On the day of the incident, Mike Kosak, senior principal intelligence analyst at LastPass posted a blog to educate the industry on how deepfake voice calls are on the rise and that security teams should train their staffs to be more aware of them.
“An employee received a series of calls, texts, and at least one voicemail featuring an audio deepfake from a threat actor impersonating our CEO,” wrote Kosak. “Due to the employee’s suspicion regarding the presence of many of the hallmarks of a social engineering attempt — such as forced urgency — our employee rightly ignored the messages and reported the incident to our internal security team so that we could take steps to both mitigate the threat and raise awareness of the tactic both internally and externally.”
Kosak added that there was zero impact on LastPass. However, the company wanted to share the incident to raise awareness that deepfakes are increasingly not only the purview of sophisticated nation-state threat actors and are increasingly being leveraged for executive impersonation fraud campaigns.
A McAfee blog from last year pointed out that of 7,000 people surveyed, 1 in 4 said that they had experienced an AI voice cloning scam or knew someone who had.
“These attacks are an evolution of BECs,” said Nick France, chief technology officer at Sectigo. “However, rather than trying to get someone to click a fake link, they add personal and direct pressure outside of email, such as voice, SMS and video to get the employee to do something they shouldn't or wouldn't normally do.”

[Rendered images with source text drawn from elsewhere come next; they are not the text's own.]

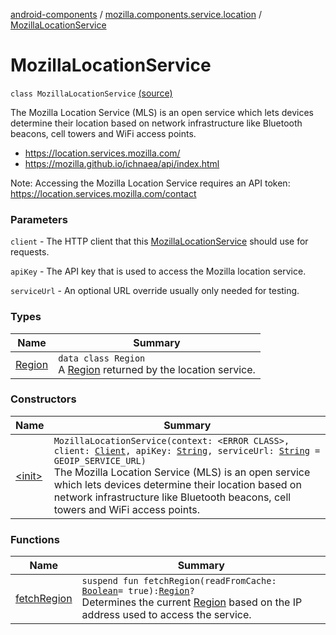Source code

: [android-components](../../index.md) / [mozilla.components.service.location](../index.md) / [MozillaLocationService](./index.md)

# MozillaLocationService

`class MozillaLocationService` [(source)](https://github.com/mozilla-mobile/android-components/blob/master/components/service/location/src/main/java/mozilla/components/service/location/MozillaLocationService.kt#L49)

The Mozilla Location Service (MLS) is an open service which lets devices determine their location
based on network infrastructure like Bluetooth beacons, cell towers and WiFi access points.

* https://location.services.mozilla.com/
* https://mozilla.github.io/ichnaea/api/index.html

Note: Accessing the Mozilla Location Service requires an API token:
https://location.services.mozilla.com/contact

### Parameters

`client` - The HTTP client that this [MozillaLocationService](./index.md) should use for requests.

`apiKey` - The API key that is used to access the Mozilla location service.

`serviceUrl` - An optional URL override usually only needed for testing.

### Types

| Name | Summary |
|---|---|
| [Region](-region/index.md) | `data class Region`<br>A [Region](-region/index.md) returned by the location service. |

### Constructors

| Name | Summary |
|---|---|
| [&lt;init&gt;](-init-.md) | `MozillaLocationService(context: <ERROR CLASS>, client: `[`Client`](../../mozilla.components.concept.fetch/-client/index.md)`, apiKey: `[`String`](https://kotlinlang.org/api/latest/jvm/stdlib/kotlin/-string/index.html)`, serviceUrl: `[`String`](https://kotlinlang.org/api/latest/jvm/stdlib/kotlin/-string/index.html)` = GEOIP_SERVICE_URL)`<br>The Mozilla Location Service (MLS) is an open service which lets devices determine their location based on network infrastructure like Bluetooth beacons, cell towers and WiFi access points. |

### Functions

| Name | Summary |
|---|---|
| [fetchRegion](fetch-region.md) | `suspend fun fetchRegion(readFromCache: `[`Boolean`](https://kotlinlang.org/api/latest/jvm/stdlib/kotlin/-boolean/index.html)` = true): `[`Region`](-region/index.md)`?`<br>Determines the current [Region](-region/index.md) based on the IP address used to access the service. |
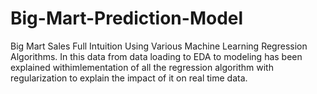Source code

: # Big-Mart-Prediction-Model
Big Mart Sales Full Intuition Using Various Machine Learning Regression Algorithms.
In this data from data loading to EDA to modeling has been explained withimlementation of all the regression algorithm with regularization to explain the impact of it on real time data.
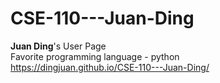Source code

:# CSE-110---Juan-Ding
**Juan Ding**'s User Page<br />
Favorite programming language - python<br />
https://dingjuan.github.io/CSE-110---Juan-Ding/
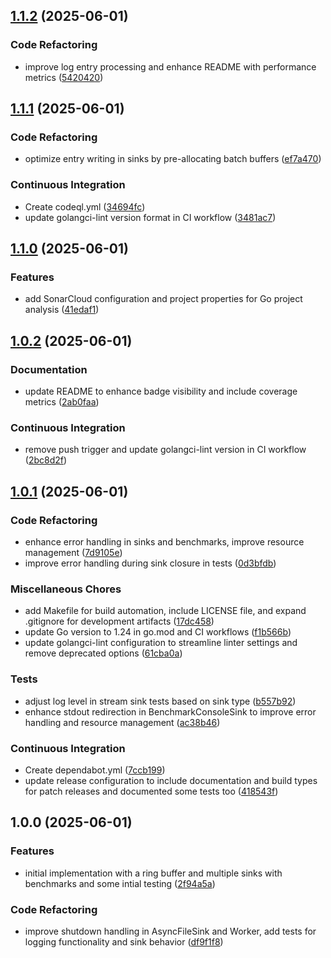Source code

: ## [1.1.2](https://github.com/bxrne/logmgr/compare/v1.1.1...v1.1.2) (2025-06-01)


### Code Refactoring

* improve log entry processing and enhance README with performance metrics ([5420420](https://github.com/bxrne/logmgr/commit/54204203460c2a4e63be2dbaeeb463a4524a4a50))

## [1.1.1](https://github.com/bxrne/logmgr/compare/v1.1.0...v1.1.1) (2025-06-01)


### Code Refactoring

* optimize entry writing in sinks by pre-allocating batch buffers ([ef7a470](https://github.com/bxrne/logmgr/commit/ef7a470636a282859b2d0e569d4770d56f467ad2))


### Continuous Integration

* Create codeql.yml ([34694fc](https://github.com/bxrne/logmgr/commit/34694fc4f314a6a69c72b9e8707a1c0c83caad00))
* update golangci-lint version format in CI workflow ([3481ac7](https://github.com/bxrne/logmgr/commit/3481ac7e0731145ff2a76454287a2d42e0400617))

## [1.1.0](https://github.com/bxrne/logmgr/compare/v1.0.2...v1.1.0) (2025-06-01)


### Features

* add SonarCloud configuration and project properties for Go project analysis ([41edaf1](https://github.com/bxrne/logmgr/commit/41edaf10679a362d04bfc70e4d3c8b804da0c961))

## [1.0.2](https://github.com/bxrne/logmgr/compare/v1.0.1...v1.0.2) (2025-06-01)


### Documentation

* update README to enhance badge visibility and include coverage metrics ([2ab0faa](https://github.com/bxrne/logmgr/commit/2ab0faae79b93c57a869491f2cac148bb543121c))


### Continuous Integration

* remove push trigger and update golangci-lint version in CI workflow ([2bc8d2f](https://github.com/bxrne/logmgr/commit/2bc8d2f04ebec1998b3aa4b47f4c85d937f0e585))

## [1.0.1](https://github.com/bxrne/logmgr/compare/v1.0.0...v1.0.1) (2025-06-01)


### Code Refactoring

* enhance error handling in sinks and benchmarks, improve resource management ([7d9105e](https://github.com/bxrne/logmgr/commit/7d9105e02ac38958df067738671e9382299f5711))
* improve error handling during sink closure in tests ([0d3bfdb](https://github.com/bxrne/logmgr/commit/0d3bfdb2398b6b414007114e618a3f5143130a39))


### Miscellaneous Chores

* add Makefile for build automation, include LICENSE file, and expand .gitignore for development artifacts ([17dc458](https://github.com/bxrne/logmgr/commit/17dc4583e1ad2473a096d2f5b1d9c64956c0ed49))
* update Go version to 1.24 in go.mod and CI workflows ([f1b566b](https://github.com/bxrne/logmgr/commit/f1b566b7f51c056b33aa7c40989d8e5c534b7fb3))
* update golangci-lint configuration to streamline linter settings and remove deprecated options ([61cba0a](https://github.com/bxrne/logmgr/commit/61cba0adc9cdeec5c0860f80994d165d349c661c))


### Tests

* adjust log level in stream sink tests based on sink type ([b557b92](https://github.com/bxrne/logmgr/commit/b557b9214d5079a465bd768b0966d245428869fb))
* enhance stdout redirection in BenchmarkConsoleSink to improve error handling and resource management ([ac38b46](https://github.com/bxrne/logmgr/commit/ac38b46cd7db35b0f2460c44400d71d3e818bcfe))


### Continuous Integration

* Create dependabot.yml ([7ccb199](https://github.com/bxrne/logmgr/commit/7ccb1998edd8d3921b3d859fb0aebbb77a72c5eb))
* update release configuration to include documentation and build types for patch releases and documented some tests too ([418543f](https://github.com/bxrne/logmgr/commit/418543f93111844de910ecfc3bde2603d688ccea))

## 1.0.0 (2025-06-01)


### Features

* initial implementation with a ring buffer and multiple sinks with benchmarks and some intial testing ([2f94a5a](https://github.com/bxrne/logmgr/commit/2f94a5a9b7757f6d7ed56470460b91763883f5ca))


### Code Refactoring

* improve shutdown handling in AsyncFileSink and Worker, add tests for logging functionality and sink behavior ([df9f1f8](https://github.com/bxrne/logmgr/commit/df9f1f8a1c4cb5502620a0dcb86623ce96038560))
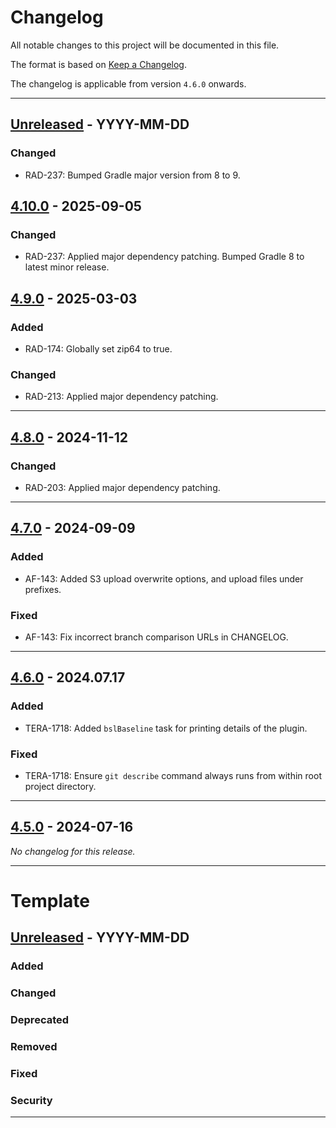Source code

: # Changelog

All notable changes to this project will be documented in this file.

The format is based on [Keep a Changelog](https://keepachangelog.com/en/1.0.0/).

The changelog is applicable from version `4.6.0` onwards.

---

## [Unreleased] - YYYY-MM-DD

[Unreleased]: https://github.com/brightsparklabs/gradle-baseline/compare/4.10.0...HEAD

### Changed

* RAD-237: Bumped Gradle major version from 8 to 9.

## [4.10.0] - 2025-09-05

[4.10.0]: https://github.com/brightsparklabs/gradle-baseline/compare/4.9.0...4.10.0

### Changed

* RAD-237: Applied major dependency patching. Bumped Gradle 8 to latest minor release.

## [4.9.0] - 2025-03-03

[4.9.0]: https://github.com/brightsparklabs/gradle-baseline/compare/4.8.0...4.9.0

### Added

* RAD-174: Globally set zip64 to true.

### Changed

* RAD-213: Applied major dependency patching.

---

## [4.8.0] - 2024-11-12

[4.8.0]: https://github.com/brightsparklabs/gradle-baseline/compare/4.7.0...4.8.0

### Changed

* RAD-203: Applied major dependency patching.

---

## [4.7.0] - 2024-09-09

[4.7.0]: https://github.com/brightsparklabs/gradle-baseline/compare/4.6.0...4.7.0

### Added

* AF-143: Added S3 upload overwrite options, and upload files under prefixes.

### Fixed

* AF-143: Fix incorrect branch comparison URLs in CHANGELOG.

---

## [4.6.0] - 2024.07.17

[4.6.0]: https://github.com/brightsparklabs/gradle-baseline/compare/4.5.0...4.6.0

### Added

* TERA-1718: Added `bslBaseline` task for printing details of the plugin.

### Fixed

* TERA-1718: Ensure `git describe` command always runs from within root project directory.

---

## [4.5.0] - 2024-07-16

[4.5.0]: https://github.com/brightsparklabs/gradle-baseline/compare/0.1.0...4.5.0

_No changelog for this release._

---

# Template

## [Unreleased] - YYYY-MM-DD

[Unreleased]: https://github.com/brightsparklabs/gradle-baseline/compare/x.y.z...HEAD

### Added

### Changed

### Deprecated

### Removed

### Fixed

### Security

---
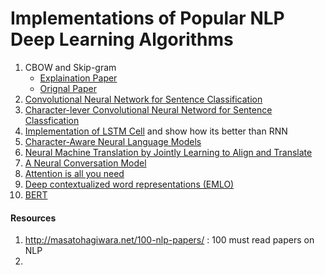 # Implementations of Popular NLP Deep Learning Algorithms
1. CBOW and Skip-gram
	* [Explaination Paper](https://arxiv.org/pdf/1411.2738.pdf )
	* [Orignal Paper](https://papers.nips.cc/paper/5021-distributed-representations-of-words-and-phrases-and-their-compositionality.pdf)
2. [Convolutional Neural Network for Sentence Classification](https://arxiv.org/pdf/1408.5882.pdf)
3. [Character-lever Convolutional Neural Netword for Sentence Classfication](https://arxiv.org/pdf/1509.01626.pdf)
4. [Implementation of LSTM Cell](https://colah.github.io/posts/2015-08-Understanding-LSTMs/) and show how its better than RNN
5. [Character-Aware Neural Language Models](https://arxiv.org/abs/1508.06615)
6. [Neural Machine Translation by Jointly Learning to Align and Translate](https://arxiv.org/abs/1409.0473)
7. [A Neural Conversation Model](https://arxiv.org/abs/1506.05869)
8. [Attention is all you need](https://arxiv.org/abs/1706.03762)
9. [Deep contextualized word representations (EMLO)](https://arxiv.org/pdf/1802.05365.pdf)
10. [BERT](https://arxiv.org/abs/1810.04805)
	 


#### Resources 
1. http://masatohagiwara.net/100-nlp-papers/ : 100 must read papers on NLP
2.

France said with deepfake technology, we can no longer trust what we see and hear remotely. Perfectly written phishing emails, audio messages with the correct tone, and now, as we see in this example with LastPass, even fully faked videos can get created easily and used to socially engineer into an organization.
“Even with all of the stories available today of people being scammed, employees may still believe that live audio or video cannot be faked and act on requests they are given seemingly by colleagues or leaders without question — as we have seen in this recent case,” said France.
Tactics rarely change, but the tools do, noted Morgan Wright, chief security advisor at SentinelOne and an SC Media columnist.
Wright said the industry needs to think of deepfake voice as just another tool, along with imagery and video. It’s a more sophisticated form of social engineering: the goal being to get a person to take an action they believe is trusted, which is otherwise not trusted.
“I don’t believe more tech is the answer,” said Wright. “We need to slow down and not respond in a knee-jerk fashion. We’re in a different threat environment than even a year ago. We need to verify first and establish trust second. Part of this involves getting employees to think critically about the event. Why would a CEO of a large company reach out, bypass chain-of-command, and go directly to them? It doesn’t make sense. And if it doesn’t make sense, trust your intuition. Sometimes low-tech can beat hi-tech.”
The proliferation of AI platforms has increased sophisticated phishing campaigns, posing a significant challenge to cybersecurity teams, added Krishna Vishnubhotla, vice president of product strategy at Zimperium. By leveraging AI-powered tools, threat actors can automate various stages of the phishing process, allowing them to craft highly convincing messages and engage with potential victims on a large scale in a shorter time frame.
“The danger of audio and video deepfakes will escalate when malware on our phones accesses our contact lists to send misleading SMS messages, making it appear as though they are from a ‘known' contact on your device,” said Vishnubhotla. “This will apply to messages and voicemails, too. When they get this right, all the visual cues on the phone will work against you to avoid any doubt. We already see malware accessing contacts from devices to spread further, so this is not that far-fetched if you think about it.”
As deepfake technology continues to improve, it’s likely that that we will start to see an increase in the number of deepfake attacks in the future, explained Damir Brescic, chief information security officer at Inversion6. Brescic said attackers can now use deepfake technology to bypass traditional security measures, such as two-factor authentication and knowledge-based authentication.
“Overall, employee awareness training is always a top-line-of-defense, especially with emerging threats like deepfake attacks,” said Brescic. “The ‘see something, say something’ aspect has saved more companies from major incidents, than technology alone. The training should cover topics such as how to verify the identity of callers, how to spot deepfake audio, and how to report suspicious activity.”